> _ACTIVITY_
Of the lines in the data below, write out exactly those from the one holding "### Requirement" through the one holding "- You can also", both included.

> _DATA TO EXAMINE_

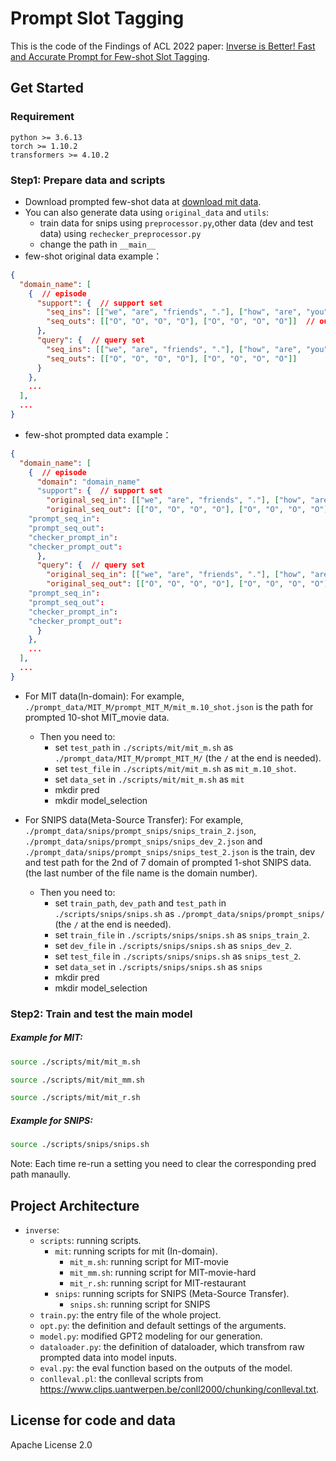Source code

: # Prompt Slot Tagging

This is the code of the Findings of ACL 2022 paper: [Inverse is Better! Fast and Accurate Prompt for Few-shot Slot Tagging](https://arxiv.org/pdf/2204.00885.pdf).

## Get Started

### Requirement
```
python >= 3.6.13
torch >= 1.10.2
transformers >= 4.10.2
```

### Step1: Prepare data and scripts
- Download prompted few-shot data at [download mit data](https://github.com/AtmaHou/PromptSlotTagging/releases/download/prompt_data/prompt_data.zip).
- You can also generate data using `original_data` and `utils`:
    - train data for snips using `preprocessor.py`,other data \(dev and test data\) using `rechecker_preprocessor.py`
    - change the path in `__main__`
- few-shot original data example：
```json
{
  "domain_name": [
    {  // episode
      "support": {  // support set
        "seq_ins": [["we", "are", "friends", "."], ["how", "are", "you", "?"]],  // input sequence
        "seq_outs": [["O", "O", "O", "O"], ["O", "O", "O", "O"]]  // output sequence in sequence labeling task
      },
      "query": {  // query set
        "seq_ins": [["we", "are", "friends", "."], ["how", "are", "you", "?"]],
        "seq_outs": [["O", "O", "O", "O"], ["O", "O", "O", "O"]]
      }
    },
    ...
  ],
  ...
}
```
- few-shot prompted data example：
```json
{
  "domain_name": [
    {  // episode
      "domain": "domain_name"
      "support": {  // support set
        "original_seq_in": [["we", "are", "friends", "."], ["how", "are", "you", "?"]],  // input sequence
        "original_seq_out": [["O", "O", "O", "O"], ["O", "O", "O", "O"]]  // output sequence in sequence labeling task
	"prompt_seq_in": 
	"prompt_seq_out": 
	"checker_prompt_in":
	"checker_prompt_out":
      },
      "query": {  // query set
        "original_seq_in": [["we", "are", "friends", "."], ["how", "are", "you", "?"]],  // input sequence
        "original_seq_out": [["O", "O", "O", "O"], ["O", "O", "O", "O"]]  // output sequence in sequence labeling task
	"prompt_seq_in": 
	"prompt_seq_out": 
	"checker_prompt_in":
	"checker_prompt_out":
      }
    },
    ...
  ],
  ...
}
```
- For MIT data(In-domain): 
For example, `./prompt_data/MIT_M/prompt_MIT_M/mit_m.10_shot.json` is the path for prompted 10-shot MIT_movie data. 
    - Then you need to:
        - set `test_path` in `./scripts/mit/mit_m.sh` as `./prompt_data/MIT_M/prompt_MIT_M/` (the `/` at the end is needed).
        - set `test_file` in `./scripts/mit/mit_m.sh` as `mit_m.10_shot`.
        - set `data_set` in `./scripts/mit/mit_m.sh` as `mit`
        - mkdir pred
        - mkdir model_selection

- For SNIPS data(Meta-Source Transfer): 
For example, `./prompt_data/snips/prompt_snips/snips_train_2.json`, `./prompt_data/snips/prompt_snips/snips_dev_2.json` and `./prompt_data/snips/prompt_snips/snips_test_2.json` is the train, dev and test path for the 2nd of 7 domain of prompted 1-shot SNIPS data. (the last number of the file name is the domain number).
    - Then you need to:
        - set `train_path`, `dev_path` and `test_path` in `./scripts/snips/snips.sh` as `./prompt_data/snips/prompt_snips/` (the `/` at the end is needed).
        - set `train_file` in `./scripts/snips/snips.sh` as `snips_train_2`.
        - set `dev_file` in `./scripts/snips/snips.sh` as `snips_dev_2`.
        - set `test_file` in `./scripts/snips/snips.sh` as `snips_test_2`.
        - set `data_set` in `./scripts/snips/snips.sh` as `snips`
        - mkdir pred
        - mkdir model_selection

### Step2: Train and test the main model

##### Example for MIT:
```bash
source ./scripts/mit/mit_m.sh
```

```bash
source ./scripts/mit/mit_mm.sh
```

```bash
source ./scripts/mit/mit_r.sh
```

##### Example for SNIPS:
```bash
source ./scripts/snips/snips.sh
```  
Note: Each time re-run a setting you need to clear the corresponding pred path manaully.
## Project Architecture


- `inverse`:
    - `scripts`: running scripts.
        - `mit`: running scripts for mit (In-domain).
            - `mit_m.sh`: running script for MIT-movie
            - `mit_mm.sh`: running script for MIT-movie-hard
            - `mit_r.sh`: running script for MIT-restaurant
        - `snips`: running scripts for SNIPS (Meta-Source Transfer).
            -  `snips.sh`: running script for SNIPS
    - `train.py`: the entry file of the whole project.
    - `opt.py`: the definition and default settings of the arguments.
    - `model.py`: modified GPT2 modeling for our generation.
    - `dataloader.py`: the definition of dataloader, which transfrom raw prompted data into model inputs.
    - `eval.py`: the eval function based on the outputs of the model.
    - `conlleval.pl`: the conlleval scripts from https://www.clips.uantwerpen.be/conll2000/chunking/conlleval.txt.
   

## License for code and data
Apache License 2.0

> _OUTPUT OF THE EXERCISE_
### Requirement
```
python >= 3.6.13
torch >= 1.10.2
transformers >= 4.10.2
```

### Step1: Prepare data and scripts
- Download prompted few-shot data at [download mit data](https://github.com/AtmaHou/PromptSlotTagging/releases/download/prompt_data/prompt_data.zip).
- You can also generate data using `original_data` and `utils`:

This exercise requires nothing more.